Mickey Mantle never expected to pay. Or, to say it more precisely: Mickey Mantle never expected to be around when the bill collector came looking for him. He lived with a sense of approaching death. Because his father, grandfather and two uncles had died of lymphatic cancer, all before the age of 42, Mantle came to believe he would be dead soon.
Unable, or afraid, to confront his fears and share them with his wife and children, he lived a hollow life that seemed to be what Hemingway had in mind when he said, “Whatever makes you feel good is good.” Which, for Mickey Mantle, came down to baseball, women and booze, a combination first revealed by a Yankee teammate, Jim Bouton, whose book, “Ball Four,” praised Mantle for his boyish charm and warmth to his teammates while suggesting he might have had an even more spectacular career if he had slept more and bellied up to the bar less.

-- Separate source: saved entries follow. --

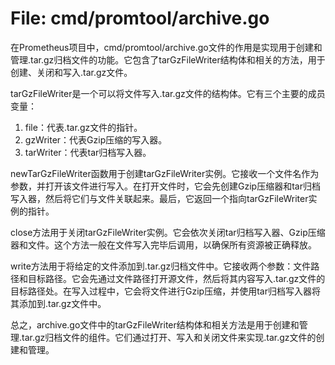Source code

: # File: cmd/promtool/archive.go

在Prometheus项目中，cmd/promtool/archive.go文件的作用是实现用于创建和管理.tar.gz归档文件的功能。它包含了tarGzFileWriter结构体和相关的方法，用于创建、关闭和写入.tar.gz文件。

tarGzFileWriter是一个可以将文件写入.tar.gz文件的结构体。它有三个主要的成员变量：
1. file：代表.tar.gz文件的指针。
2. gzWriter：代表Gzip压缩的写入器。
3. tarWriter：代表tar归档写入器。

newTarGzFileWriter函数用于创建tarGzFileWriter实例。它接收一个文件名作为参数，并打开该文件进行写入。在打开文件时，它会先创建Gzip压缩器和tar归档写入器，然后将它们与文件关联起来。最后，它返回一个指向tarGzFileWriter实例的指针。

close方法用于关闭tarGzFileWriter实例。它会依次关闭tar归档写入器、Gzip压缩器和文件。这个方法一般在文件写入完毕后调用，以确保所有资源被正确释放。

write方法用于将给定的文件添加到.tar.gz归档文件中。它接收两个参数：文件路径和目标路径。它会先通过文件路径打开源文件，然后将其内容写入.tar.gz文件的目标路径处。在写入过程中，它会将文件进行Gzip压缩，并使用tar归档写入器将其添加到.tar.gz文件中。

总之，archive.go文件中的tarGzFileWriter结构体和相关方法是用于创建和管理.tar.gz归档文件的组件。它们通过打开、写入和关闭文件来实现.tar.gz文件的创建和管理。

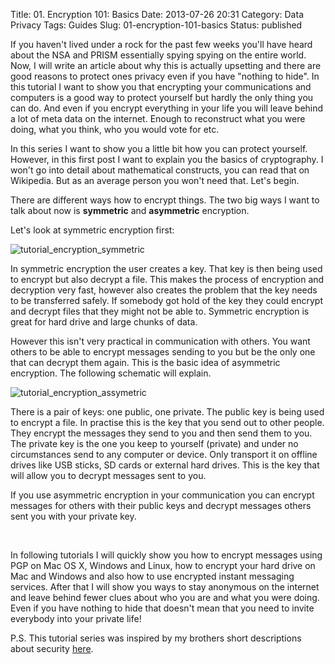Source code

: Title: 01. Encryption 101: Basics
Date: 2013-07-26 20:31
Category: Data Privacy
Tags: Guides
Slug: 01-encryption-101-basics
Status: published

If you haven't lived under a rock for the past few weeks you'll have
heard about the NSA and PRISM essentially spying spying on the entire
world. Now, I will write an article about why this is actually upsetting
and there are good reasons to protect ones privacy even if you have
"nothing to hide". In this tutorial I want to show you that encrypting
your communications and computers is a good way to protect yourself but
hardly the only thing you can do. And even if you encrypt everything in
your life you will leave behind a lot of meta data on the internet.
Enough to reconstruct what you were doing, what you think, who you would
vote for etc.

In this series I want to show you a little bit how you can protect
yourself. However, in this first post I want to explain you the basics
of cryptography. I won't go into detail about mathematical constructs,
you can read that on Wikipedia. But as an average person you won't need
that. Let's begin.

There are different ways how to encrypt things. The two big ways I want
to talk about now is **symmetric** and **asymmetric** encryption.

Let's look at symmetric encryption first:

![tutorial\_encryption\_symmetric](http://www.spacekookie.de/wp-content/uploads/2013/07/Screen-Shot-2013-07-26-at-22.13.29.png)

In symmetric encryption the user creates a key. That key is then being
used to encrypt but also decrypt a file. This makes the process of
encryption and decryption very fast, however also creates the problem
that the key needs to be transferred safely. If somebody got hold of the
key they could encrypt and decrypt files that they might not be able to.
Symmetric encryption is great for hard drive and large chunks of data.

However this isn't very practical in communication with others. You want
others to be able to encrypt messages sending to you but be the only one
that can decrypt them again. This is the basic idea of asymmetric
encryption. The following schematic will explain.

![tutorial\_encryption\_assymetric](http://www.spacekookie.de/wp-content/uploads/2013/07/Screen-Shot-2013-07-26-at-22.14.54.png)

There is a pair of keys: one public, one private. The public key is
being used to encrypt a file. In practise this is the key that you send
out to other people. They encrypt the messages they send to you and then
send them to you.  
The private key is the one you keep to yourself (private) and under no
circumstances send to any computer or device. Only transport it on
offline drives like USB sticks, SD cards or external hard drives. This
is the key that will allow you to decrypt messages sent to you.

If you use asymmetric encryption in your communication you can encrypt
messages for others with their public keys and decrypt messages others
sent you with your private key.

 

In following tutorials I will quickly show you how to encrypt messages
using PGP on Mac OS X, Windows and Linux, how to encrypt your hard drive
on Mac and Windows and also how to use encrypted instant messaging
services. After that I will show you ways to stay anonymous on the
internet and leave behind fewer clues about who you are and what you
were doing. Even if you have nothing to hide that doesn't mean that you
need to invite everybody into your private life!

P.S. This tutorial series was inspired by my brothers short descriptions
about security [here](http://www.leandersabel.de/itsecurity/).
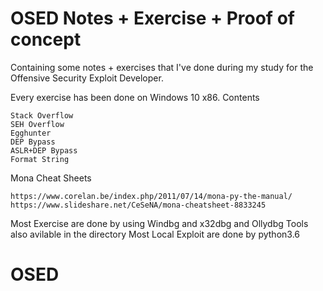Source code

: # OSED Notes + Exercise + Proof of concept

Containing some notes + exercises that I've done during my study for the Offensive Security Exploit Developer.

Every exercise has been done on Windows 10 x86.
Contents

    Stack Overflow
    SEH Overflow
    Egghunter
    DEP Bypass
    ASLR+DEP Bypass
    Format String

Mona Cheat Sheets

    https://www.corelan.be/index.php/2011/07/14/mona-py-the-manual/
    https://www.slideshare.net/CeSeNA/mona-cheatsheet-8833245

Most Exercise are done by using Windbg and x32dbg and Ollydbg
   Tools also avilable in the directory
   Most Local Exploit are done by python3.6
# OSED
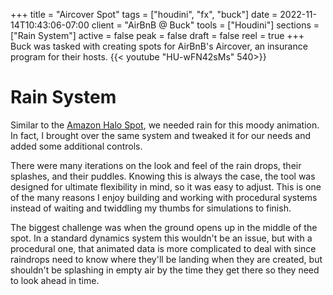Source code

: +++
title = "Aircover Spot"
tags = ["houdini", "fx", "buck"]
date = 2022-11-14T10:43:06-07:00
client = "AirBnB @ Buck"
tools = ["Houdini"]
sections = ["Rain System"]
active = false
peak = false
draft = false
reel = true
+++
Buck was tasked with creating spots for AirBnB's Aircover, an insurance program for their hosts.
{{< youtube "HU-wFN42sMs" 540>}}

# Rain System
Similar to the [Amazon Halo Spot](/work/amazon-halo), we needed rain for this moody animation. In fact, I brought over the same system and tweaked it for our needs and added some additional controls.

There were many iterations on the look and feel of the rain drops, their splashes, and their puddles. Knowing this is always the case, the tool was designed for ultimate flexibility in mind, so it was easy to adjust. This is one of the many reasons I enjoy building and working with procedural systems instead of waiting and twiddling my thumbs for simulations to finish.

The biggest challenge was when the ground opens up in the middle of the spot. In a standard dynamics system this wouldn't be an issue, but with a procedural one, that animated data is more complicated to deal with since raindrops need to know where they'll be landing when they are created, but shouldn't be splashing in empty air by the time they get there so they need to look ahead in time.
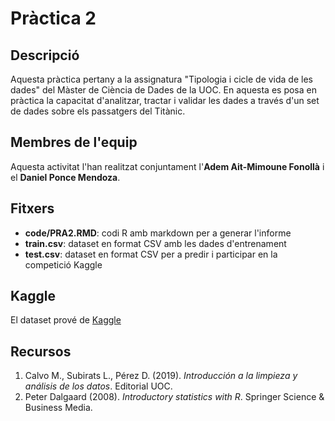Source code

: # Pràctica 2

## Descripció

Aquesta pràctica pertany a la assignatura "Tipologia i cicle de vida de les dades" del Màster de Ciència de Dades de la UOC. En aquesta es posa en pràctica la capacitat d'analitzar, tractar i validar les dades a través d'un set de dades sobre els passatgers del Titànic.

## Membres de l'equip

Aquesta activitat l'han realitzat conjuntament l'**Adem Ait-Mimoune Fonollà** i el **Daniel Ponce Mendoza**.

## Fitxers

* **code/PRA2.RMD**: codi R amb markdown per a generar l'informe
* **train.csv**: dataset en format CSV amb les dades d'entrenament
* **test.csv**: dataset en format CSV per a predir i participar en la competició Kaggle

## Kaggle

El dataset prové de [Kaggle](https://www.kaggle.com/c/titanic)

## Recursos

1. Calvo M., Subirats L., Pérez D. (2019). _Introducción a la limpieza y análisis de los datos_. Editorial UOC.
2. Peter Dalgaard (2008). _Introductory statistics with R_. Springer Science & Business
Media.
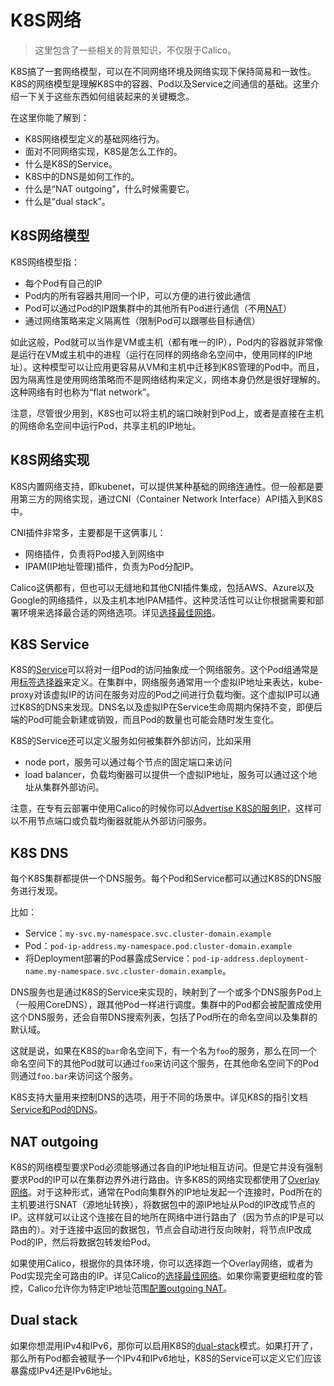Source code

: # K8S网络

> 这里包含了一些相关的背景知识，不仅限于Calico。

K8S搞了一套网络模型，可以在不同网络环境及网络实现下保持简易和一致性。K8S的网络模型是理解K8S中的容器、Pod以及Service之间通信的基础。这里介绍一下关于这些东西如何组装起来的关键概念。

在这里你能了解到：

- K8S网络模型定义的基础网络行为。
- 面对不同网络实现，K8S是怎么工作的。
- 什么是K8S的Service。
- K8S中的DNS是如何工作的。
- 什么是“NAT outgoing”，什么时候需要它。
- 什么是“dual stack”。

## K8S网络模型

K8S网络模型指：

- 每个Pod有自己的IP
- Pod内的所有容器共用同一个IP，可以方便的进行彼此通信
- Pod可以通过Pod的IP跟集群中的其他所有Pod进行通信（不用[NAT](02网络.md#nat)）
- 通过网络策略来定义隔离性（限制Pod可以跟哪些目标通信）

如此这般，Pod就可以当作是VM或主机（都有唯一的IP），Pod内的容器就非常像是运行在VM或主机中的进程（运行在同样的网络命名空间中，使用同样的IP地址）。这种模型可以让应用更容易从VM和主机中迁移到K8S管理的Pod中。而且，因为隔离性是使用网络策略而不是网络结构来定义，网络本身仍然是很好理解的。这种网络有时也称为“flat network”。

注意，尽管很少用到，K8S也可以将主机的端口映射到Pod上，或者是直接在主机的网络命名空间中运行Pod，共享主机的IP地址。

## K8S网络实现

K8S内置网络支持，即kubenet，可以提供某种基础的网络连通性。但一般都是要用第三方的网络实现，通过CNI（Container Network Interface）API插入到K8S中。

CNI插件非常多，主要都是干这俩事儿：

- 网络插件，负责将Pod接入到网络中
- IPAM(IP地址管理)插件，负责为Pod分配IP。

Calico这俩都有，但也可以无缝地和其他CNI插件集成，包括AWS、Azure以及Google的网络插件，以及主机本地IPAM插件。这种灵活性可以让你根据需要和部署环境来选择最合适的网络选项。详见[选择最佳网络](../03网络/01选择最佳网络.md)。

## K8S Service

K8S的[Service](https://kubernetes.io/docs/concepts/services-networking/service/)可以将对一组Pod的访问抽象成一个网络服务。这个Pod组通常是用[标签选择器](https://kubernetes.io/docs/concepts/overview/working-with-objects/labels)来定义。在集群中，网络服务通常用一个虚拟IP地址来表达，kube-proxy对该虚拟IP的访问在服务对应的Pod之间进行负载均衡。这个虚拟IP可以通过K8S的DNS来发现。DNS名以及虚拟IP在Service生命周期内保持不变，即便后端的Pod可能会新建或销毁，而且Pod的数量也可能会随时发生变化。

K8S的Service还可以定义服务如何被集群外部访问，比如采用

- node port，服务可以通过每个节点的固定端口来访问
- load balancer，负载均衡器可以提供一个虚拟IP地址，服务可以通过这个地址从集群外部访问。

注意，在专有云部署中使用Calico的时候你可以[Advertise K8S的服务IP](../03%E7%BD%91%E7%BB%9C/02配置网络/03Advertise%20K8S的服务IP.md)，这样可以不用节点端口或负载均衡器就能从外部访问服务。

## K8S DNS

每个K8S集群都提供一个DNS服务。每个Pod和Service都可以通过K8S的DNS服务进行发现。

比如：

- Service：`my-svc.my-namespace.svc.cluster-domain.example`
- Pod：`pod-ip-address.my-namespace.pod.cluster-domain.example`
- 将Deployment部署的Pod暴露成Service：`pod-ip-address.deployment-name.my-namespace.svc.cluster-domain.example`。

DNS服务也是通过K8S的Service来实现的，映射到了一个或多个DNS服务Pod上（一般用CoreDNS），跟其他Pod一样进行调度。集群中的Pod都会被配置成使用这个DNS服务，还会自带DNS搜索列表，包括了Pod所在的命名空间以及集群的默认域。

这就是说，如果在K8S的`bar`命名空间下，有一个名为`foo`的服务，那么在同一个命名空间下的其他Pod就可以通过`foo`来访问这个服务，在其他命名空间下的Pod则通过`foo.bar`来访问这个服务。

K8S支持大量用来控制DNS的选项，用于不同的场景中。详见K8S的指引文档[Service和Pod的DNS](https://kubernetes.io/docs/concepts/services-networking/dns-pod-service/)。

## NAT outgoing

K8S的网络模型要求Pod必须能够通过各自的IP地址相互访问。但是它并没有强制要求Pod的IP可以在集群边界外进行路由。许多K8S的网络实现都使用了[Overlay网络](02网络.md#overlay%E7%BD%91%E7%BB%9C)。对于这种形式，通常在Pod向集群外的IP地址发起一个连接时，Pod所在的主机要进行SNAT（源地址转换），将数据包中的源IP地址从Pod的IP改成节点的IP。这样就可以让这个连接在目的地所在网络中进行路由了（因为节点的IP是可以路由的）。对于连接中返回的数据包，节点会自动进行反向映射，将节点IP改成Pod的IP，然后将数据包转发给Pod。

如果使用Calico，根据你的具体环境，你可以选择跑一个Overlay网络，或者为Pod实现完全可路由的IP。详见Calico的[选择最佳网络](../03网络/01选择最佳网络.md)。如果你需要更细粒度的管控，Calico允许你为特定IP地址范围[配置outgoing NAT](../03网络/02配置网络/05配置outgoing%20NAT.md)。

## Dual stack

如果你想混用IPv4和IPv6，那你可以启用K8S的[dual-stack](https://kubernetes.io/docs/concepts/services-networking/dual-stack/)模式。如果打开了，那么所有Pod都会被赋予一个IPv4和IPv6地址，K8S的Service可以定义它们应该暴露成IPv4还是IPv6地址。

To the inevitable cries of outrage, Bouton referred critics to a television commercial in which Mantle and Ford debate a beer’s attributes--more taste? less filling?--with one Hall of Famer saying, “I only drink on special occasions,” the other answering, “Yeah, like after every game.”
All of it so much boys-will-be-boys fun until a year ago when Mantle’s weary, worn and woeful face showed up on a magazine under the headline, “I Was Killing Myself,” a confession to alcoholism. All those good times he had as an American hero, too bad, he said, that he didn’t remember most of them.
On that bedroom wall in 1956 was another photograph, a picture of Marilyn Monroe, whose name, so much like Mickey Mantle’s, came with its own soft suggestions, no harsh consonants, hers a suggestion of silky whispers and hers, like his, in the end misleading.
Not long before her death at 36, perhaps by barbiturates, perhaps done intentionally, she wrote in her dressing room notebook, “What am I afraid of? Why am I so afraid? Do I think I can’t act? I know I can act but I am afraid. I am afraid and I should not be and I must not be.”
Always part of her, fear moved in Marilyn’s nights just as it did for Mickey, who once had a dream in which he could hear the public-address announcer saying, “Now batting, Number 7, Mickey Mantle,” only Mantle was outside the stadium, the doors locked, the fences and gates locked, Casey and Billy and Whitey all looking for him, waiting, and he can’t get in. A recurring dream, night after night, a dream of failure, of banishment, maybe even of death.
Today he is in a hospital, a man who inspired us with his work, who brooded over too many drinks that he would soon be dead. By getting off the booze, too late but off it nevertheless, he has done the brave thing of confronting the life he created. And give him this: Mickey Mantle has taken responsibility, he has sought to blame no one else, and he has asked forgiveness from his loved ones. Such is the stuff of real heroes.